Data listing>
★ ★ ★

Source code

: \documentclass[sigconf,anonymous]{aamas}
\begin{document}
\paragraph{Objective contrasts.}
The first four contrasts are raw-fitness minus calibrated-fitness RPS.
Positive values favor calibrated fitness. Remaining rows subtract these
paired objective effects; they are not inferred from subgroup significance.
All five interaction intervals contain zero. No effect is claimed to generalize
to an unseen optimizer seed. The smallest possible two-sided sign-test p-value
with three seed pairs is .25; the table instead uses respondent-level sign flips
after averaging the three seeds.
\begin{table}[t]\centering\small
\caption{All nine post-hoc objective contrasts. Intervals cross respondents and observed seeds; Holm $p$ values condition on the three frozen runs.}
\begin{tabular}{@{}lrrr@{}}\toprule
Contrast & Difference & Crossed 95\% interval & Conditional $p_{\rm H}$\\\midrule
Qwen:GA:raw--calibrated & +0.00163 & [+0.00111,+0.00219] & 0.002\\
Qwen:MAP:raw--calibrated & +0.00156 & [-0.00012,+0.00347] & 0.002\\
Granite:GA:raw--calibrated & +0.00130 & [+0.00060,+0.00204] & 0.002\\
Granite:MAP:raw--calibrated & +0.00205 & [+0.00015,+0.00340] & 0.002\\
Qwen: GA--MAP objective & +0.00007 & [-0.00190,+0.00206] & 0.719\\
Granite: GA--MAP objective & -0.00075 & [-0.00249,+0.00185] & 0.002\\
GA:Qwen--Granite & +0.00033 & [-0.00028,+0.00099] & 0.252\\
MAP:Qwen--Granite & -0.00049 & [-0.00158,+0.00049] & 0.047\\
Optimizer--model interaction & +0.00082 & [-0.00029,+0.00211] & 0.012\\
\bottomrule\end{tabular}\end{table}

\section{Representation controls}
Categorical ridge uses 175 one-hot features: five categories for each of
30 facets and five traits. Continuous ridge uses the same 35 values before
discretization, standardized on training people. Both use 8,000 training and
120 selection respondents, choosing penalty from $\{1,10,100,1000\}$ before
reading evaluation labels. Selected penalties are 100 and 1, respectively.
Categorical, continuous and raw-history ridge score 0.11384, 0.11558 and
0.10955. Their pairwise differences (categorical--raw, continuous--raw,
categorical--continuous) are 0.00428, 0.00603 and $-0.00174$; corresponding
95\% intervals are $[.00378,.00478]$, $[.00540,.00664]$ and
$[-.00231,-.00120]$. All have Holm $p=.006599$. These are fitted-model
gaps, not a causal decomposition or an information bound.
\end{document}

★ ★ ★

Output the material above exactly, but only from the line that carries "Qwen:GA:raw--calibrated & +0.00163" through the line that carries "Categorical ridge uses".

The completed task>
Qwen:GA:raw--calibrated & +0.00163 & [+0.00111,+0.00219] & 0.002\\
Qwen:MAP:raw--calibrated & +0.00156 & [-0.00012,+0.00347] & 0.002\\
Granite:GA:raw--calibrated & +0.00130 & [+0.00060,+0.00204] & 0.002\\
Granite:MAP:raw--calibrated & +0.00205 & [+0.00015,+0.00340] & 0.002\\
Qwen: GA--MAP objective & +0.00007 & [-0.00190,+0.00206] & 0.719\\
Granite: GA--MAP objective & -0.00075 & [-0.00249,+0.00185] & 0.002\\
GA:Qwen--Granite & +0.00033 & [-0.00028,+0.00099] & 0.252\\
MAP:Qwen--Granite & -0.00049 & [-0.00158,+0.00049] & 0.047\\
Optimizer--model interaction & +0.00082 & [-0.00029,+0.00211] & 0.012\\
\bottomrule\end{tabular}\end{table}

\section{Representation controls}
Categorical ridge uses 175 one-hot features: five categories for each of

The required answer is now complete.